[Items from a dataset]
===

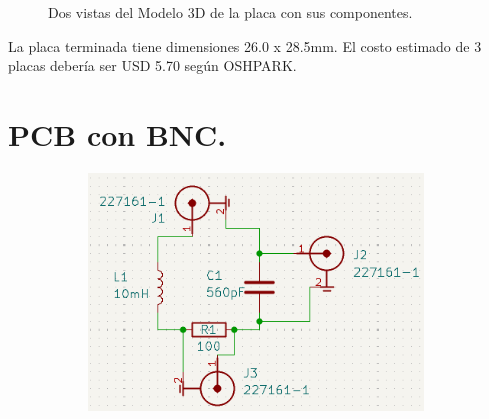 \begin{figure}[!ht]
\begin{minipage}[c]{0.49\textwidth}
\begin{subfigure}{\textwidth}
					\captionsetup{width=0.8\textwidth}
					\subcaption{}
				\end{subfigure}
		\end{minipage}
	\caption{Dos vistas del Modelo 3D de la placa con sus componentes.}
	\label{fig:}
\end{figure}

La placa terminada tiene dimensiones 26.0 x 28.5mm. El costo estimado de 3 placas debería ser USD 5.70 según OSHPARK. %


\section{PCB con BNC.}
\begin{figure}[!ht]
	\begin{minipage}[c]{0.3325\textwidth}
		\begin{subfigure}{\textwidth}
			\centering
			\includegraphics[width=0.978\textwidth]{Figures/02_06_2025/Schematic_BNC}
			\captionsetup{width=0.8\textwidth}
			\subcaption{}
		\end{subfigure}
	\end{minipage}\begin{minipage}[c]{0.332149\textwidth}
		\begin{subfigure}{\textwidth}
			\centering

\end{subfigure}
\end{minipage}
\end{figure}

===

- _Task instructions_: Write out each entry exactly as given, but skip the pictures.

- _Answer box_:
 \begin{figure}[!ht]
\begin{minipage}[c]{0.49\textwidth}
\begin{subfigure}{\textwidth}
					\captionsetup{width=0.8\textwidth}
					\subcaption{}
				\end{subfigure}
		\end{minipage}
	\caption{Dos vistas del Modelo 3D de la placa con sus componentes.}
	\label{fig:}
\end{figure}

La placa terminada tiene dimensiones 26.0 x 28.5mm. El costo estimado de 3 placas debería ser USD 5.70 según OSHPARK. %


\section{PCB con BNC.}
\begin{figure}[!ht]
	\begin{minipage}[c]{0.3325\textwidth}
		\begin{subfigure}{\textwidth}
			\centering
			\includegraphics[width=0.978\textwidth]{Figures/02_06_2025/Schematic_BNC}
			\captionsetup{width=0.8\textwidth}
			\subcaption{}
		\end{subfigure}
	\end{minipage}\begin{minipage}[c]{0.332149\textwidth}
		\begin{subfigure}{\textwidth}
			\centering

\end{subfigure}
\end{minipage}
\end{figure}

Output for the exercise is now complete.